## Source data

[Start of section]

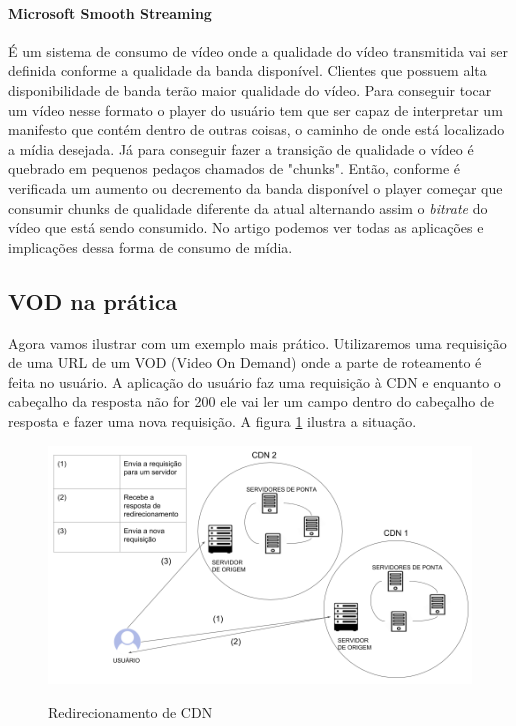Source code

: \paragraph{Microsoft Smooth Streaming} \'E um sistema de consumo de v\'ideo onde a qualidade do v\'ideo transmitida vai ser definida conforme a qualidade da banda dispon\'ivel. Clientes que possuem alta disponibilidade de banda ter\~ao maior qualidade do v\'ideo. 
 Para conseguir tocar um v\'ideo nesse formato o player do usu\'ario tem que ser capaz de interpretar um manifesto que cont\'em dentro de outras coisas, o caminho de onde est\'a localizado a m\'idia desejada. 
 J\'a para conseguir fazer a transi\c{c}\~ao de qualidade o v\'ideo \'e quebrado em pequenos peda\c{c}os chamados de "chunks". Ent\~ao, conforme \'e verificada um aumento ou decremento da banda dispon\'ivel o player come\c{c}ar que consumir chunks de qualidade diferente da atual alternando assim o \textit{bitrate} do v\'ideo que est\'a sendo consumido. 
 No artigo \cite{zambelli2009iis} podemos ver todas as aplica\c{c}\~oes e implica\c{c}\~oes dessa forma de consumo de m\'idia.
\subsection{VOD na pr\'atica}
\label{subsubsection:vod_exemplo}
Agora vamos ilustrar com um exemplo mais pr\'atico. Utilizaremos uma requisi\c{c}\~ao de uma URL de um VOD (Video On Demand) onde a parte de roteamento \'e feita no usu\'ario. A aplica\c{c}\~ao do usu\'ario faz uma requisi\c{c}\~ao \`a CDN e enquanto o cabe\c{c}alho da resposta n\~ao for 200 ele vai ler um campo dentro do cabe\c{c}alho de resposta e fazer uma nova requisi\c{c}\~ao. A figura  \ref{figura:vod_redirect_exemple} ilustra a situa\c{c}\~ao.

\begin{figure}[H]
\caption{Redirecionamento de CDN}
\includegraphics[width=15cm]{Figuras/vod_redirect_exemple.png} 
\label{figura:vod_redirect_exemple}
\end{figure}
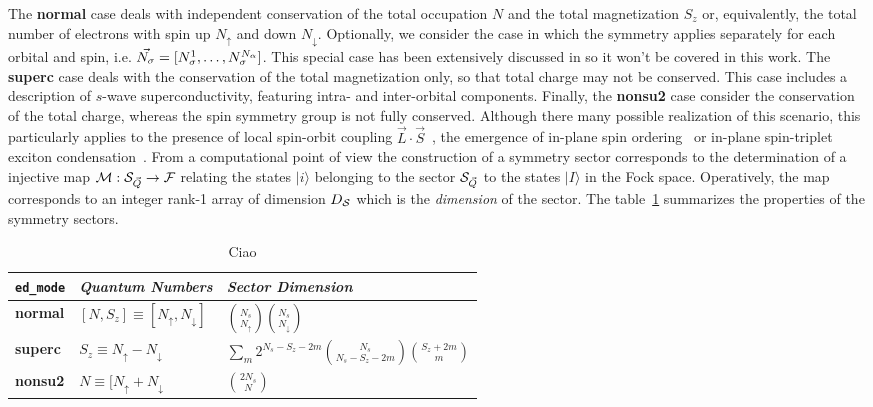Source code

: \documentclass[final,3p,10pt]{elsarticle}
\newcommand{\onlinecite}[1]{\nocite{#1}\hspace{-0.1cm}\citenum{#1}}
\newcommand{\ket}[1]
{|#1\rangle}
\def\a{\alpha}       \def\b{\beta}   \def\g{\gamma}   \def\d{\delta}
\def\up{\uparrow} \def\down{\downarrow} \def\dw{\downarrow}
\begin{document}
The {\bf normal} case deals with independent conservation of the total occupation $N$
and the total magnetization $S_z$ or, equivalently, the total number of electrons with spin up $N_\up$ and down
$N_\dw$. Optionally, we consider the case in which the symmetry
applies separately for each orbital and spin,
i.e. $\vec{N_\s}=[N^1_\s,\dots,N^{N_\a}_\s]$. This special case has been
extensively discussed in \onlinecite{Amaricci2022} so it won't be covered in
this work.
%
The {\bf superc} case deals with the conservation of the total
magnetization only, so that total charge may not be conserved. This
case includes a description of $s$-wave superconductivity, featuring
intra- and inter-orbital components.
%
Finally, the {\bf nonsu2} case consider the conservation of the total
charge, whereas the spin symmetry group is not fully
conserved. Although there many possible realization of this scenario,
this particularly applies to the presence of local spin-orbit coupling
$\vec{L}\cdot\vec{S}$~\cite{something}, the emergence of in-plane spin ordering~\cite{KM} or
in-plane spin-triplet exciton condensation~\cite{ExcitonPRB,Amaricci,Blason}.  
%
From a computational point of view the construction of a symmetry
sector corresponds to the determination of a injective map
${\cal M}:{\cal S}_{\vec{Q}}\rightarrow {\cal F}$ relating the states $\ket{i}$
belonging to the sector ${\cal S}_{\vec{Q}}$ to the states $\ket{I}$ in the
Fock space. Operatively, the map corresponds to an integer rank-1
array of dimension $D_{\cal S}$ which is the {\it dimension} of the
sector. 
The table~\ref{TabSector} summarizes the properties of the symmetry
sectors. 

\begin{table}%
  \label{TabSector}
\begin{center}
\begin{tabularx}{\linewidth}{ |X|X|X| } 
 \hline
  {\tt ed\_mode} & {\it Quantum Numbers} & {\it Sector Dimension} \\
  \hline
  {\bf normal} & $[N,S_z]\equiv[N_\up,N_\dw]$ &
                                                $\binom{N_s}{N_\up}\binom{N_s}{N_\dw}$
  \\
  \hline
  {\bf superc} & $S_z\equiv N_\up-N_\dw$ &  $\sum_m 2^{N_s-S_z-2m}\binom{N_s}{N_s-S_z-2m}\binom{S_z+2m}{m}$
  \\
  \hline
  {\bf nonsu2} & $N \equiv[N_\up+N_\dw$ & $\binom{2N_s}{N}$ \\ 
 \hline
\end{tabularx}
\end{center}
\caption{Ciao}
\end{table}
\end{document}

[End of section]
[Start of section]

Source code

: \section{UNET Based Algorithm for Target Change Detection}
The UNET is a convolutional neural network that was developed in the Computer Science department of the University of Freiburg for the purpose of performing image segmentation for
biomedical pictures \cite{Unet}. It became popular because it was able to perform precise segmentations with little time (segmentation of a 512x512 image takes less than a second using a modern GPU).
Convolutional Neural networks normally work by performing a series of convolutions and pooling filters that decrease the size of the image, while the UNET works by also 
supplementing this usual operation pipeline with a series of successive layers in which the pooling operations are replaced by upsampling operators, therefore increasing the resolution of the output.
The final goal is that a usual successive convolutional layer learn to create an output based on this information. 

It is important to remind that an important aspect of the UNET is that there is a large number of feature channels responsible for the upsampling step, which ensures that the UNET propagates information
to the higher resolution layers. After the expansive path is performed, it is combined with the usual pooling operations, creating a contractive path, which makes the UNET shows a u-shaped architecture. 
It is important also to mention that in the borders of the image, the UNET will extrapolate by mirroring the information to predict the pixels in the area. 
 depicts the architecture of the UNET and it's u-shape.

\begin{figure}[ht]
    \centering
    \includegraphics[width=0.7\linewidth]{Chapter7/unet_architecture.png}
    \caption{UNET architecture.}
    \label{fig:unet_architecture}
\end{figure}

[End of section]
[Start of section]

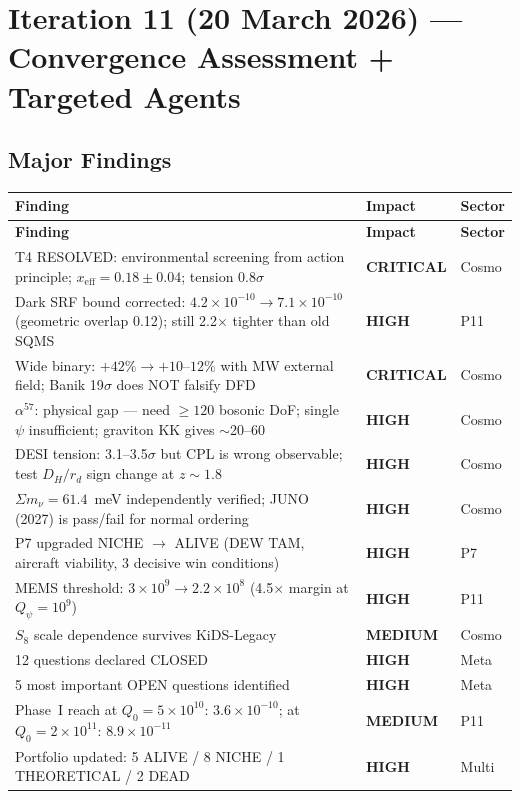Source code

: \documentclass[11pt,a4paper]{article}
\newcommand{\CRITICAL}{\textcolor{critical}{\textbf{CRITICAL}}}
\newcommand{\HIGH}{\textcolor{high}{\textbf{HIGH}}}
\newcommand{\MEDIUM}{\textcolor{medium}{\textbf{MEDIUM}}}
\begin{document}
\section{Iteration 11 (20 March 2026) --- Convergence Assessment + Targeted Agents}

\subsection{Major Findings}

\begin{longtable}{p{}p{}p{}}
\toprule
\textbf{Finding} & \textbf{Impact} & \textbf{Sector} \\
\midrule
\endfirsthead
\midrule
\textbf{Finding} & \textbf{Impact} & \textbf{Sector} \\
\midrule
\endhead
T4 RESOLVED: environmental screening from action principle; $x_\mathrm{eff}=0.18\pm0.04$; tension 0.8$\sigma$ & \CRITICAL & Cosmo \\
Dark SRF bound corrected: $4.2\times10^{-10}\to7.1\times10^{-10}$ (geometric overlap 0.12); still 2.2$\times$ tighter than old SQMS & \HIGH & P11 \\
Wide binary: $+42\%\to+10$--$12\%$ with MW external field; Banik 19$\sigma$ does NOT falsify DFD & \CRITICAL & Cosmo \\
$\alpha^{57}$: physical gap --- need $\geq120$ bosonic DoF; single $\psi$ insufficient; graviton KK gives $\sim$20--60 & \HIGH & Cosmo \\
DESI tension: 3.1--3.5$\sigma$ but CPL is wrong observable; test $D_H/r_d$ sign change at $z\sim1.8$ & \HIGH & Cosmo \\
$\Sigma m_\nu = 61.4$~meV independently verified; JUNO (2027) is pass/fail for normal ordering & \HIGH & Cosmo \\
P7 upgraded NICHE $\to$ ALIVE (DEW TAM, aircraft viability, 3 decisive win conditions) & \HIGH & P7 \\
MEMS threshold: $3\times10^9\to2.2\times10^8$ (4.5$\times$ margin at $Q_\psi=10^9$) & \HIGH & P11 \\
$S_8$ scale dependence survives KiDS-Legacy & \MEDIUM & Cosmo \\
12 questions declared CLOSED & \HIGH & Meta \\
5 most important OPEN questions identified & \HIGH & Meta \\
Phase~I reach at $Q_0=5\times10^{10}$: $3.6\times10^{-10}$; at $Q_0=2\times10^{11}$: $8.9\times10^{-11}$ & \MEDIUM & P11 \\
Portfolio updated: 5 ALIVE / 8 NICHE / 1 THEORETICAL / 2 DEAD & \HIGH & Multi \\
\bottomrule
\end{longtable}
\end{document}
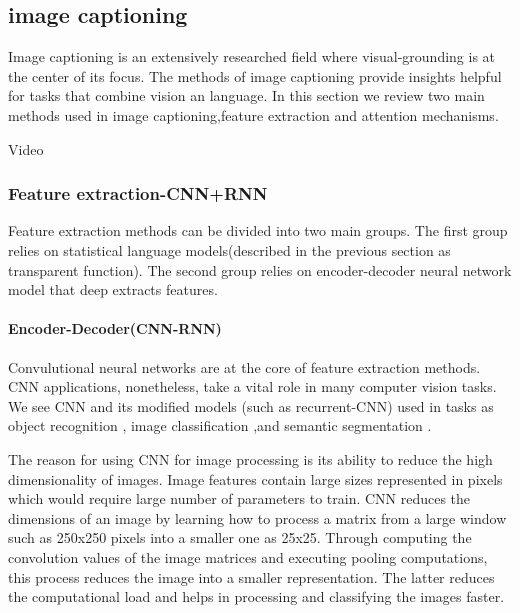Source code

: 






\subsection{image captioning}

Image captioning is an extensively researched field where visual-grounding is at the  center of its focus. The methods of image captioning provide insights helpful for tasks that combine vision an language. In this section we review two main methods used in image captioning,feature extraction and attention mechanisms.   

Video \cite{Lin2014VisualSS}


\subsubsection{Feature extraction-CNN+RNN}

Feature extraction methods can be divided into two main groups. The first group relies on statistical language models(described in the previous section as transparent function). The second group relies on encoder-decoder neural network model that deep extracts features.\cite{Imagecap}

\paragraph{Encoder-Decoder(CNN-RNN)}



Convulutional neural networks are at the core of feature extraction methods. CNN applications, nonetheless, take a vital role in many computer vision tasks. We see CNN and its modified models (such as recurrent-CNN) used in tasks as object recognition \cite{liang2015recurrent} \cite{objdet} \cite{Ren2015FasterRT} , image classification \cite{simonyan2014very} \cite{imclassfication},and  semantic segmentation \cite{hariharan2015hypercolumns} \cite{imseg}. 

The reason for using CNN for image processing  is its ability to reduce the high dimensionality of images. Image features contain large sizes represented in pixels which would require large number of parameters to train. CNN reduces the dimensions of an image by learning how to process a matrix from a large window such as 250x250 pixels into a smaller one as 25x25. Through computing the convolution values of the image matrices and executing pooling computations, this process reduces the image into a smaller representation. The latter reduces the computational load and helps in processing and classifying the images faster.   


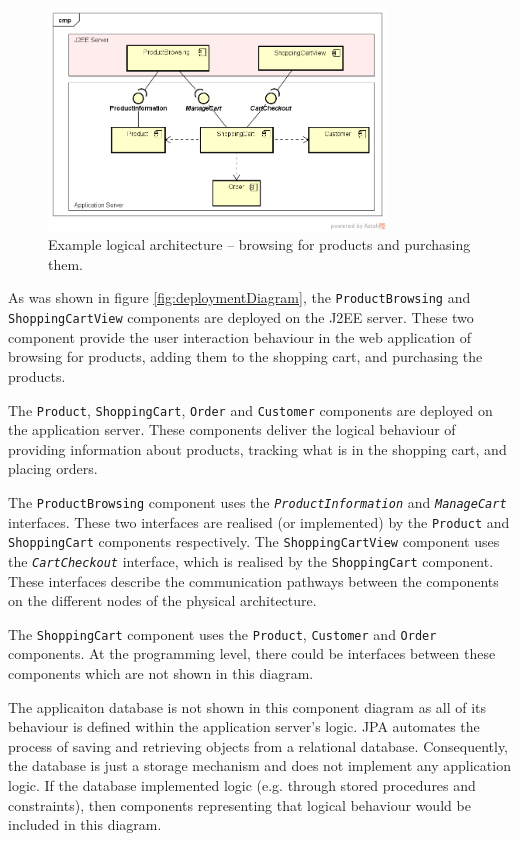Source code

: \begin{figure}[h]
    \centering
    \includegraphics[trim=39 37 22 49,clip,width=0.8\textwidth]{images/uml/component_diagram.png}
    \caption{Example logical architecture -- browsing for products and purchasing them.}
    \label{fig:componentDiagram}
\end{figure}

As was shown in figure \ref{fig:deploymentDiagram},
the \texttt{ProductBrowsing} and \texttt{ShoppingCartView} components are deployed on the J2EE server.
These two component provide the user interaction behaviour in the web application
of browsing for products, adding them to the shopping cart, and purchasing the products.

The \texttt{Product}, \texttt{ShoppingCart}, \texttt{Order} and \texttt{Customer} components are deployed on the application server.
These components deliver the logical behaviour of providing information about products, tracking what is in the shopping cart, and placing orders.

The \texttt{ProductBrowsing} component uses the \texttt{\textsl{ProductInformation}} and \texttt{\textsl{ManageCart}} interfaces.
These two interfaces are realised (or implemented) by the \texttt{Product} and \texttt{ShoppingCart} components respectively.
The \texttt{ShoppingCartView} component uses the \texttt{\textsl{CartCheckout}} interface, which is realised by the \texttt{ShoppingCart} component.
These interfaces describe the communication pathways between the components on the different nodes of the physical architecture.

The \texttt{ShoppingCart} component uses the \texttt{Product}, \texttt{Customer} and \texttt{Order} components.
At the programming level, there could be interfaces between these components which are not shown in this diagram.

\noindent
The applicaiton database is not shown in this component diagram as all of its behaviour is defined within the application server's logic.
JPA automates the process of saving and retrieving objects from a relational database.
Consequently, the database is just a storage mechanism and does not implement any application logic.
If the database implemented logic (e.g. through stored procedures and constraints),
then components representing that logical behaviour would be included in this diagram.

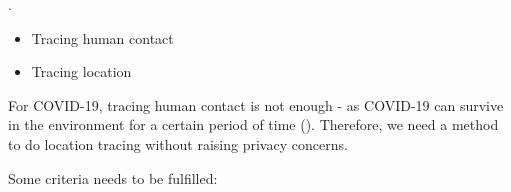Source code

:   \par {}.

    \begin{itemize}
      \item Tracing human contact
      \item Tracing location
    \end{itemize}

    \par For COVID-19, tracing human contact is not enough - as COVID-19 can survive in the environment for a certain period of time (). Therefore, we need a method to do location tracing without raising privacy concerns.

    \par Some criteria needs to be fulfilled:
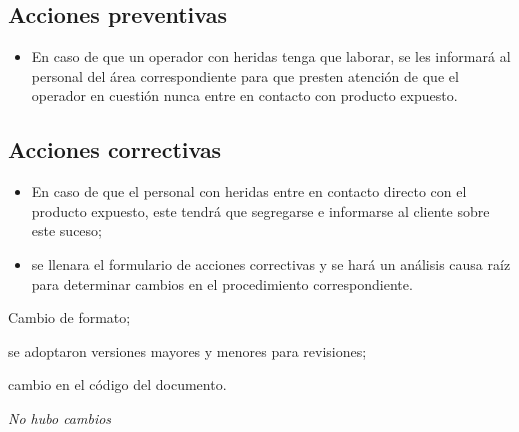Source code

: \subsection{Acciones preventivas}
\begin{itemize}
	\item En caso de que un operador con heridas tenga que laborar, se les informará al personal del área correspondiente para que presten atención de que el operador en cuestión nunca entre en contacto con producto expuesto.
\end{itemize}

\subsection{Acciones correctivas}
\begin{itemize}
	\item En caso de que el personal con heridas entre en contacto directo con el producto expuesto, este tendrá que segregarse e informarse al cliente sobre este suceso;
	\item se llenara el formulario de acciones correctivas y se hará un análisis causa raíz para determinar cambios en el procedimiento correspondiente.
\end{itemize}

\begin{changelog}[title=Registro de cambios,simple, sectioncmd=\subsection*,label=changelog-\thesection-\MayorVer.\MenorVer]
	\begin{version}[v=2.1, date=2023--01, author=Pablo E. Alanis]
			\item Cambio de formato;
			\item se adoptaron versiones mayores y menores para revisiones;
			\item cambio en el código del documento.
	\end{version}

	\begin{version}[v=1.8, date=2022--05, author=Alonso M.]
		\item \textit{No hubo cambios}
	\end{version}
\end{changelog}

[End of section]

## The task
Reproduce the records above exactly, but only from the line with "Portfolio updated: 5" up to and including the line with "Convulutional neural networks". Leave the pictures out.

## Exercise answer
Portfolio updated: 5 ALIVE / 8 NICHE / 1 THEORETICAL / 2 DEAD & \HIGH & Multi \\
\bottomrule
\end{longtable}
\end{document}
Source code

: 






\subsection{image captioning}

Image captioning is an extensively researched field where visual-grounding is at the  center of its focus. The methods of image captioning provide insights helpful for tasks that combine vision an language. In this section we review two main methods used in image captioning,feature extraction and attention mechanisms.   

Video \cite{Lin2014VisualSS}


\subsubsection{Feature extraction-CNN+RNN}

Feature extraction methods can be divided into two main groups. The first group relies on statistical language models(described in the previous section as transparent function). The second group relies on encoder-decoder neural network model that deep extracts features.\cite{Imagecap}

\paragraph{Encoder-Decoder(CNN-RNN)}



Convulutional neural networks are at the core of feature extraction methods. CNN applications, nonetheless, take a vital role in many computer vision tasks. We see CNN and its modified models (such as recurrent-CNN) used in tasks as object recognition \cite{liang2015recurrent} \cite{objdet} \cite{Ren2015FasterRT} , image classification \cite{simonyan2014very} \cite{imclassfication},and  semantic segmentation \cite{hariharan2015hypercolumns} \cite{imseg}. 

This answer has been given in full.